Most of the people around me make me feel like I have some control over my depression.  Heck, even I think I should be able to control it.....  I'm not being paranoid about this.  I know it's true!  M has let it be known from early on just as much.  I don't think he's changed his mind at all over the years, but now he deals with me differently.  When I'm in one of my moods, he says as much and excuses me until I snap out of it.  I think my mom is the only one that gets me because I'm pretty sure she deals with the same issues.

I have people tell me you're the unhappiest person I know.  Can't you try to be happy?  Why are you this way?  What do you have to be unhappy about?  You complain about everything and everyone.  blah, blah, blah

I've felt a little better about life lately. I get most down when I feel like I'm alone, that I'm horrible person because of the way I feel or the things I do, and that I should be able to control my depression.

I'm not happy about acknowledging my depression as an illness and an incurable one at that.  I think you can manage it and take steps to try to head episodes off at the pass, but I'm learning that you're never really cured.  I would love it if it was a switch I could turn off.

My goal has always been to learn ways to deal with the way I feel, to learn how to cope, and to put myself in the best position so as to not to become ruled by it.  To learn that I will always have to be mindful of that which I suffer so that I can avoid getting into situations that destabilize the tenuous balance I've been able to achieve.

This is one of the hardest parts because it takes a lot of work and requires certain recognitions.  It will require me to say No to myself and others, also.  I don't have to be defined by my illness, but I need to be very mindful of it with everything I do.

From the beliefnet.com article:

I suppose it's an exercise in saying the Serenity Prayer: trying to identify the things I can't change, the things I can, and asking God for a little assistance in telling them apart. In her book, "The Wisdom to Know the Difference," Eileen Flanagan writes about how we can better live the Serenity Prayer ... or navigate more gracefully through the thorny territory between our diagnoses and our opportunities. Much of it, she says, comes from accepting ourselves: with our cotton mouths and extra pounds, with our hypersensitivity to noise and stimulation, with our low threshold for stress. She writes:

Accepting life's flat tires seems to be easier for people who have accepted themselves. If you know who you are, what you are capable of, and what you are called to do, you are much less likely to waste your time and energy sweating the small stuff or even the big stuff you cannot change. You are less likely to project your uncomfortable feelings onto other people, instead of facing your feelings and learning what they have to teach you.
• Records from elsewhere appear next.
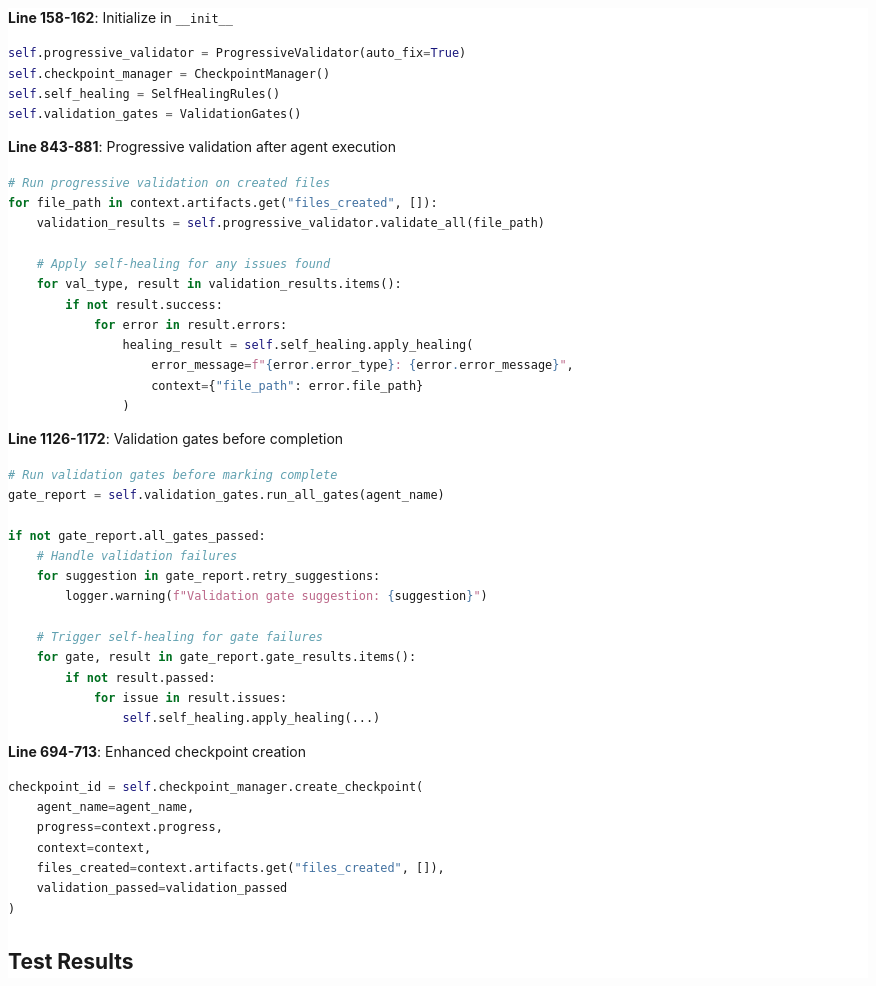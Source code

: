 **Line 158-162**: Initialize in `__init__`
```python
self.progressive_validator = ProgressiveValidator(auto_fix=True)
self.checkpoint_manager = CheckpointManager()
self.self_healing = SelfHealingRules()
self.validation_gates = ValidationGates()
```

**Line 843-881**: Progressive validation after agent execution
```python
# Run progressive validation on created files
for file_path in context.artifacts.get("files_created", []):
    validation_results = self.progressive_validator.validate_all(file_path)
    
    # Apply self-healing for any issues found
    for val_type, result in validation_results.items():
        if not result.success:
            for error in result.errors:
                healing_result = self.self_healing.apply_healing(
                    error_message=f"{error.error_type}: {error.error_message}",
                    context={"file_path": error.file_path}
                )
```

**Line 1126-1172**: Validation gates before completion
```python
# Run validation gates before marking complete
gate_report = self.validation_gates.run_all_gates(agent_name)

if not gate_report.all_gates_passed:
    # Handle validation failures
    for suggestion in gate_report.retry_suggestions:
        logger.warning(f"Validation gate suggestion: {suggestion}")
    
    # Trigger self-healing for gate failures
    for gate, result in gate_report.gate_results.items():
        if not result.passed:
            for issue in result.issues:
                self.self_healing.apply_healing(...)
```

**Line 694-713**: Enhanced checkpoint creation
```python
checkpoint_id = self.checkpoint_manager.create_checkpoint(
    agent_name=agent_name,
    progress=context.progress,
    context=context,
    files_created=context.artifacts.get("files_created", []),
    validation_passed=validation_passed
)
```

## Test Results
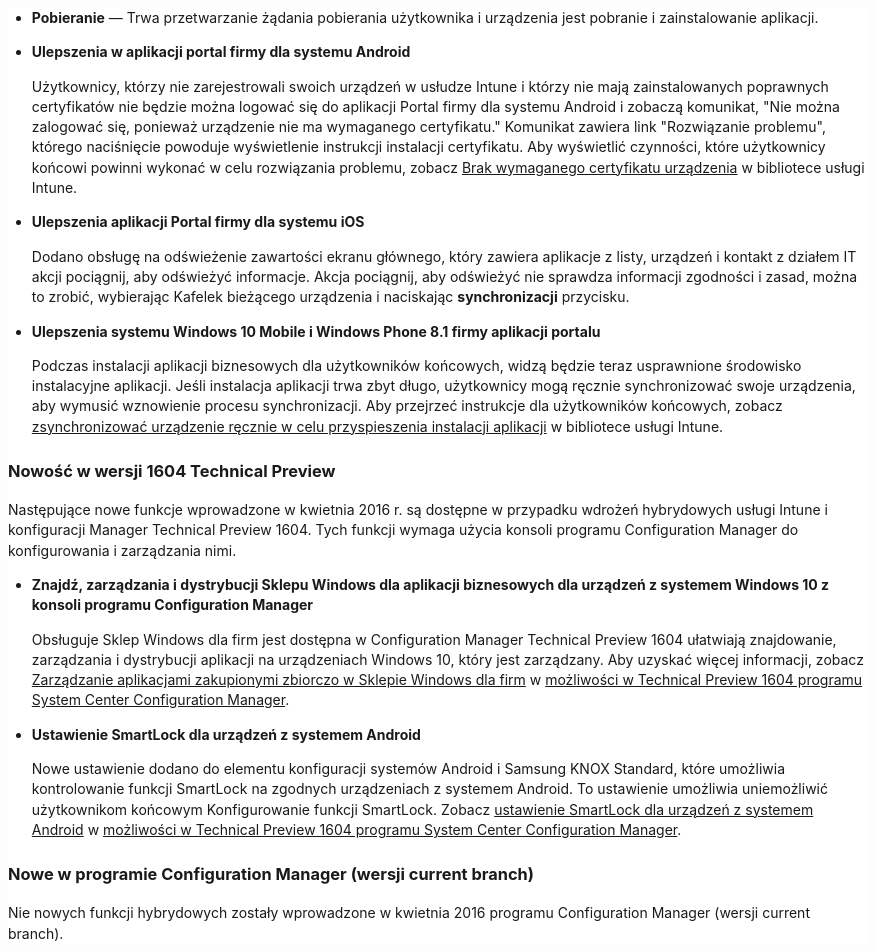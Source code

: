   -   **Pobieranie** — Trwa przetwarzanie żądania pobierania użytkownika i urządzenia jest pobranie i zainstalowanie aplikacji.  

- **Ulepszenia w aplikacji portal firmy dla systemu Android**

  Użytkownicy, którzy nie zarejestrowali swoich urządzeń w usłudze Intune i którzy nie mają zainstalowanych poprawnych certyfikatów nie będzie można logować się do aplikacji Portal firmy dla systemu Android i zobaczą komunikat, "Nie można zalogować się, ponieważ urządzenie nie ma wymaganego certyfikatu." Komunikat zawiera link "Rozwiązanie problemu", którego naciśnięcie powoduje wyświetlenie instrukcji instalacji certyfikatu. Aby wyświetlić czynności, które użytkownicy końcowi powinni wykonać w celu rozwiązania problemu, zobacz [Brak wymaganego certyfikatu urządzenia](/intune/enduser/using-your-android-device-with-intune) w bibliotece usługi Intune.  

- **Ulepszenia aplikacji Portal firmy dla systemu iOS**

  Dodano obsługę na odświeżenie zawartości ekranu głównego, który zawiera aplikacje z listy, urządzeń i kontakt z działem IT akcji pociągnij, aby odświeżyć informacje. Akcja pociągnij, aby odświeżyć nie sprawdza informacji zgodności i zasad, można to zrobić, wybierając Kafelek bieżącego urządzenia i naciskając **synchronizacji** przycisku.  

- **Ulepszenia systemu Windows 10 Mobile i Windows Phone 8.1 firmy aplikacji portalu**

  Podczas instalacji aplikacji biznesowych dla użytkowników końcowych, widzą będzie teraz usprawnione środowisko instalacyjne aplikacji. Jeśli instalacja aplikacji trwa zbyt długo, użytkownicy mogą ręcznie synchronizować swoje urządzenia, aby wymusić wznowienie procesu synchronizacji. Aby przejrzeć instrukcje dla użytkowników końcowych, zobacz [zsynchronizować urządzenie ręcznie w celu przyspieszenia instalacji aplikacji](/intune/enduser/using-your-windows-device-with-intune) w bibliotece usługi Intune.  

###  <a name="new-in-1604-technical-preview"></a>Nowość w wersji 1604 Technical Preview
 Następujące nowe funkcje wprowadzone w kwietnia 2016 r. są dostępne w przypadku wdrożeń hybrydowych usługi Intune i konfiguracji Manager Technical Preview 1604. Tych funkcji wymaga użycia konsoli programu Configuration Manager do konfigurowania i zarządzania nimi.  

- **Znajdź, zarządzania i dystrybucji Sklepu Windows dla aplikacji biznesowych dla urządzeń z systemem Windows 10 z konsoli programu Configuration Manager**


  Obsługuje Sklep Windows dla firm jest dostępna w Configuration Manager Technical Preview 1604 ułatwiają znajdowanie, zarządzania i dystrybucji aplikacji na urządzeniach Windows 10, który jest zarządzany. Aby uzyskać więcej informacji, zobacz [Zarządzanie aplikacjami zakupionymi zbiorczo w Sklepie Windows dla firm](/sccm/core/get-started/capabilities-in-technical-preview-1604#manage-volume-purchased-apps-from-the-windows-store-for-business) w [możliwości w Technical Preview 1604 programu System Center Configuration Manager](/sccm/core/get-started/capabilities-in-technical-preview-1604).  

- **Ustawienie SmartLock dla urządzeń z systemem Android**

  Nowe ustawienie dodano do elementu konfiguracji systemów Android i Samsung KNOX Standard, które umożliwia kontrolowanie funkcji SmartLock na zgodnych urządzeniach z systemem Android.  To ustawienie umożliwia uniemożliwić użytkownikom końcowym Konfigurowanie funkcji SmartLock. Zobacz [ustawienie SmartLock dla urządzeń z systemem Android](/sccm/get-started/capabilities-in-technical-preview-1604#smartlock-setting-for-android-devices) w [możliwości w Technical Preview 1604 programu System Center Configuration Manager](/sccm/core/get-started/capabilities-in-technical-preview-1604.md).  

### <a name="new-in-configuration-manager-current-branch"></a>Nowe w programie Configuration Manager (wersji current branch)  
 Nie nowych funkcji hybrydowych zostały wprowadzone w kwietnia 2016 programu Configuration Manager (wersji current branch).  
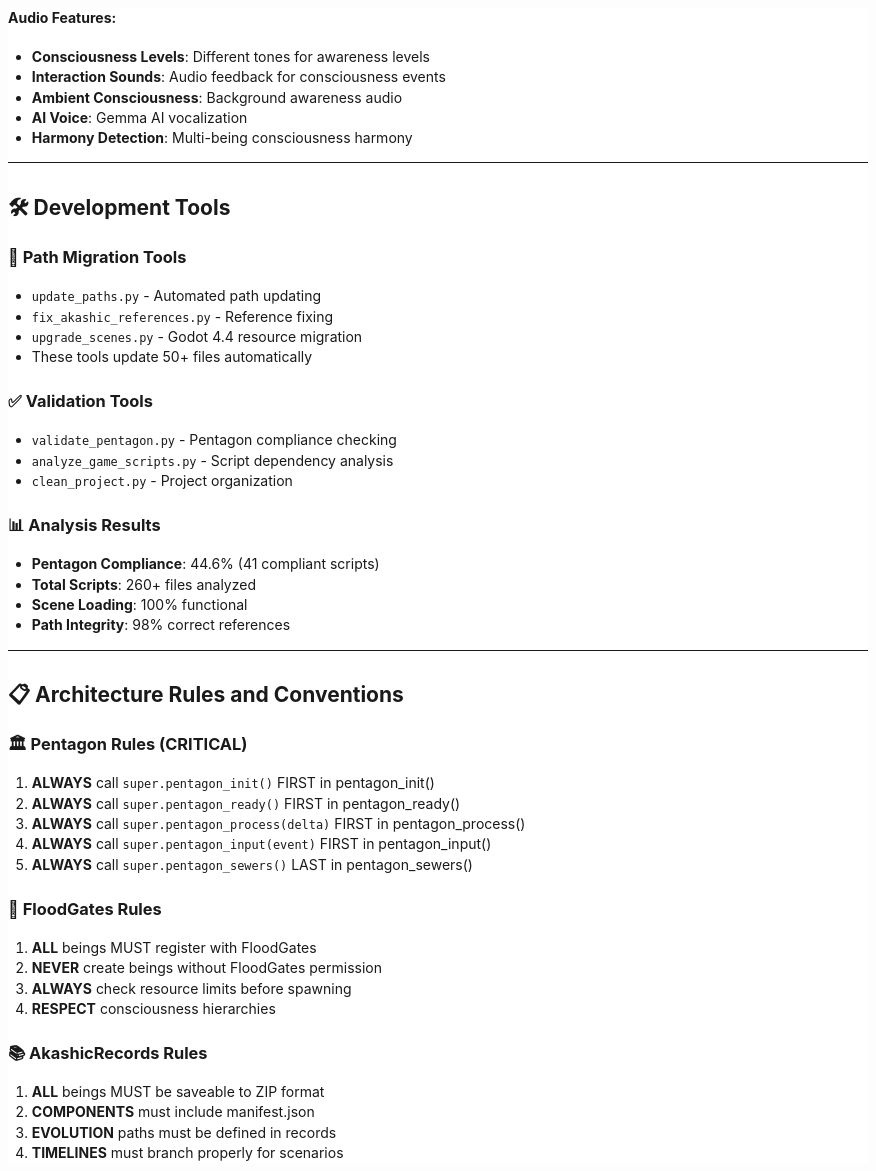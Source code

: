 #### Audio Features:
- **Consciousness Levels**: Different tones for awareness levels
- **Interaction Sounds**: Audio feedback for consciousness events
- **Ambient Consciousness**: Background awareness audio
- **AI Voice**: Gemma AI vocalization
- **Harmony Detection**: Multi-being consciousness harmony

---

## 🛠️ Development Tools

### 🔧 **Path Migration Tools**
- `update_paths.py` - Automated path updating
- `fix_akashic_references.py` - Reference fixing
- `upgrade_scenes.py` - Godot 4.4 resource migration
- These tools update 50+ files automatically

### ✅ **Validation Tools**
- `validate_pentagon.py` - Pentagon compliance checking
- `analyze_game_scripts.py` - Script dependency analysis
- `clean_project.py` - Project organization

### 📊 **Analysis Results**
- **Pentagon Compliance**: 44.6% (41 compliant scripts)
- **Total Scripts**: 260+ files analyzed
- **Scene Loading**: 100% functional
- **Path Integrity**: 98% correct references

---

## 📋 Architecture Rules and Conventions

### 🏛️ **Pentagon Rules (CRITICAL)**
1. **ALWAYS** call `super.pentagon_init()` FIRST in pentagon_init()
2. **ALWAYS** call `super.pentagon_ready()` FIRST in pentagon_ready()
3. **ALWAYS** call `super.pentagon_process(delta)` FIRST in pentagon_process()
4. **ALWAYS** call `super.pentagon_input(event)` FIRST in pentagon_input()
5. **ALWAYS** call `super.pentagon_sewers()` LAST in pentagon_sewers()

### 🌊 **FloodGates Rules**
1. **ALL** beings MUST register with FloodGates
2. **NEVER** create beings without FloodGates permission
3. **ALWAYS** check resource limits before spawning
4. **RESPECT** consciousness hierarchies

### 📚 **AkashicRecords Rules**
1. **ALL** beings MUST be saveable to ZIP format
2. **COMPONENTS** must include manifest.json
3. **EVOLUTION** paths must be defined in records
4. **TIMELINES** must branch properly for scenarios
You are less likely to waste time trying to change other people and more likely to influence them with a positive example.

I'd like to think she's right ... that the more we accept ourselves with our limitations, the more freedom we feel in living as individuals, not merely as bipolars, diabetics, or cancer victims, and the better we can distinguish the things that we can't change from the things that we can.

This may or may not have made a difference in what happened six months ago with TQC.  I'll never really be able to test it because I can't go back.